Ainda em Brasília, Erundina falou rapidamente à Brasileiros sobre a aprovação da nova medida, que prevê redução da maioridade para outros tipos de crimes. Para ela, a democracia sofreu um abalo com a manobra de Cunha:

Brasileiros – Eduardo Cunha deu um “golpe” ao organizar uma nova votação sobre a redução da maioridade penal?
Luiza Erundina: Não é a primeira vez que ele faz isso. Cunha utilizou a mesma saída regimental na votação da reforma política em relação ao financiamento privado de campanha. Agora novamente, com a PEC da redução da maioridade penal. Isso é muito grave.
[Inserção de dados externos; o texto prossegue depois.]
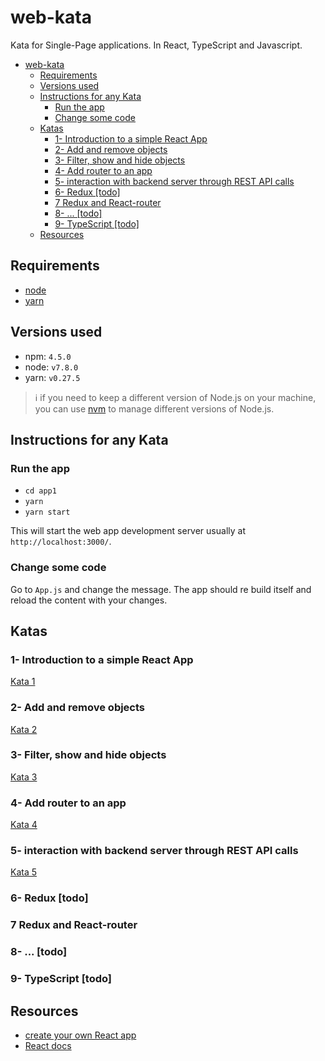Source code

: # web-kata

Kata for Single-Page applications. In React, TypeScript and Javascript.

<!-- TOC -->

- [web-kata](#web-kata)
    - [Requirements](#requirements)
    - [Versions used](#versions-used)
    - [Instructions for any Kata](#instructions-for-any-kata)
        - [Run the app](#run-the-app)
        - [Change some code](#change-some-code)
    - [Katas](#katas)
        - [1- Introduction to a simple React App](#1--introduction-to-a-simple-react-app)
        - [2- Add and remove objects](#2--add-and-remove-objects)
        - [3- Filter, show and hide objects](#3--filter-show-and-hide-objects)
        - [4- Add router to an app](#4--add-router-to-an-app)
        - [5- interaction with backend server through REST API calls](#5--interaction-with-backend-server-through-rest-api-calls)
        - [6- Redux [todo]](#6--redux-todo)
        - [7 Redux and React-router](#7-redux-and-react-router)
        - [8- ... [todo]](#8---todo)
        - [9- TypeScript  [todo]](#9--typescript--todo)
    - [Resources](#resources)

<!-- /TOC -->

## Requirements

- [node](https://nodejs.org/en/)
- [yarn](https://yarnpkg.com/en/docs/install)

## Versions used

- npm: `4.5.0`
- node: `v7.8.0`
- yarn: `v0.27.5`

> :information_source: if you need to keep a different version of Node.js on your machine, you can use [nvm](https://github.com/coreybutler/nvm-windows) to manage different versions of Node.js.

## Instructions for any Kata

### Run the app

- `cd app1`
- `yarn`
- `yarn start`

This will start the web app development server usually at `http://localhost:3000/`.

### Change some code

Go to `App.js` and change the message. The app should re build itself and reload the content with your changes.

## Katas

### 1- Introduction to a simple React App

[Kata 1](kata1.md)

### 2- Add and remove objects

[Kata 2](kata2.md)

### 3- Filter, show and hide objects

[Kata 3](kata3.md)

### 4- Add router to an app

[Kata 4](kata4.md)

### 5- interaction with backend server through REST API calls

[Kata 5](kata5.md)

### 6- Redux [todo]

### 7 Redux and React-router

### 8- ... [todo]

### 9- TypeScript  [todo]

## Resources

- [create your own React app](https://github.com/facebookincubator/create-react-app)
- [React docs](https://facebook.github.io/react/docs/hello-world.html)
Depois que o plenário da Câmara dos Deputados vota majoritariamente em torno de uma matéria, o presidente, no dia seguinte, resolve apresentar um [projeto] substitutivo sobre a mesma matéria alterando pouca coisa da forma original, agregando aquilo que era tratado separadamente, como as questões do estupro e do tráfico de drogas, que são considerados hediondos. A matéria [aprovada] não inova, simplesmente se apresenta em um formato diferente, ou seja, uma forma de apresentar a questão que não significa que melhorou aquilo que consideramos danoso aos adolescentes. Os jovens terão que cumprir medidas extremas de irem para presídios cumprir penas como adultos. É um absurdo. Fere a soberania dos mandatos para representar nossos eleitores e, inclusive, fera a soberania do plenário da Câmara. É inaceitável. Entendo até que se deve submeter ao Supremo Tribunal Federal para que essa prática não se torne uma praxe que fira a soberania dos mandatos. Temos responsabilidade de representação da sociedade nesta Casa, o que torna as coisas muito mais sérias. Não dá para aceitar passivamente essa prática autoritária, desrespeitosa com a instância máxima da Câmara, que é o plenário.
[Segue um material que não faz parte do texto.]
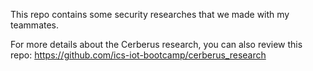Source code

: This repo contains some security researches that we made with my teammates. 

For more details about the Cerberus research, you can also review this repo: https://github.com/ics-iot-bootcamp/cerberus_research

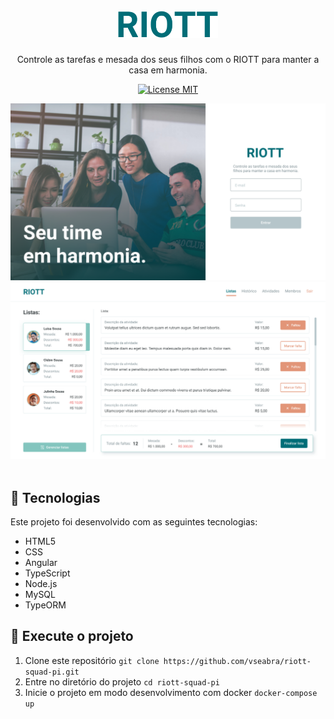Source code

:﻿<h1 align="center">
  <br>
  <img alt="RIOTT" src="./front/src/assets/logo.svg" width="160px">
</h1>

<p align="center">Controle as tarefas e mesada dos seus filhos com o RIOTT para manter a casa em harmonia.</p>

<p align="center">
  <a href="https://opensource.org/licenses/MIT">
    <img src="https://img.shields.io/badge/License-MIT-blue.svg" alt="License MIT">
  </a>
</p>

<div align="center">
    <img alt="Move.it" title="RIOTT" src="./front/src/assets/riott-login.png" />
    <img alt="Move.it" title="RIOTT" src="./front/src/assets/riott-lists.png" />
</div>

<br>

## :hammer: Tecnologias

Este projeto foi desenvolvido com as seguintes tecnologias:

- HTML5
- CSS
- Angular
- TypeScript
- Node.js
- MySQL
- TypeORM

## 🚀 Execute o projeto

1. Clone este repositório `git clone https://github.com/vseabra/riott-squad-pi.git`
2. Entre no diretório do projeto `cd riott-squad-pi`
3. Inicie o projeto em modo desenvolvimento com docker `docker-compose up`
A lista de votação mostra que 24 deputados mudaram de voto em menos de 24 horas, inclusive alguns do seu partido, o PSB. Como explicar essas mudanças?
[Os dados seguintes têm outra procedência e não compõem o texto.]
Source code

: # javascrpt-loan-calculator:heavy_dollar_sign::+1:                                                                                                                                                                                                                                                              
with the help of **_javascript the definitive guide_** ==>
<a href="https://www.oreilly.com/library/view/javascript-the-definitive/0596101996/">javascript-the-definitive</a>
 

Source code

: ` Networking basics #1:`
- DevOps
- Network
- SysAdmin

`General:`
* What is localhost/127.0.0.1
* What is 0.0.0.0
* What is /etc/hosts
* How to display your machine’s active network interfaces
Lamento. Não concordo que companheiros que, inclusive na primeira votação seguiram a orientação do partido, e não apenas da liderança da bancada, transformem o voto da primeira sessão no oposto em uma madrugada. É estranho. Não entendo os motivos, o que convenceu esses parlamentares a uma mudança tão rápida de posição. Ainda não estive com meus companheiros do PSB, mas vou querer ouvir de cada um as razões pelas quais eles mudaram seus votos. Pode ser que tenham sido enganados, imaginando que a proposta que foi votada ontem [quarta-feira] melhoraria ou atenuaria os agravantes daquela primeira proposta. É repudiável e inaceitável. Daqui a pouco essa prática pode ser reiterada numa mesma matéria seguidas vezes. Vamos supor que esse projeto substitutivo que apresentaram ontem fosse uma proposta aglutinativa da medida rejeitada no dia anterior. Imagina que essa proposta rejeitada ficasse replicando inúmeras vezes até chegar ao resultado onde o Eduardo Cunha pretendia. É inaceitável porque ele está em uma função de árbitro, de mediador, de ponderador das decisões para poder chegar aos resultados que correspondam ao que é melhor para a sociedade.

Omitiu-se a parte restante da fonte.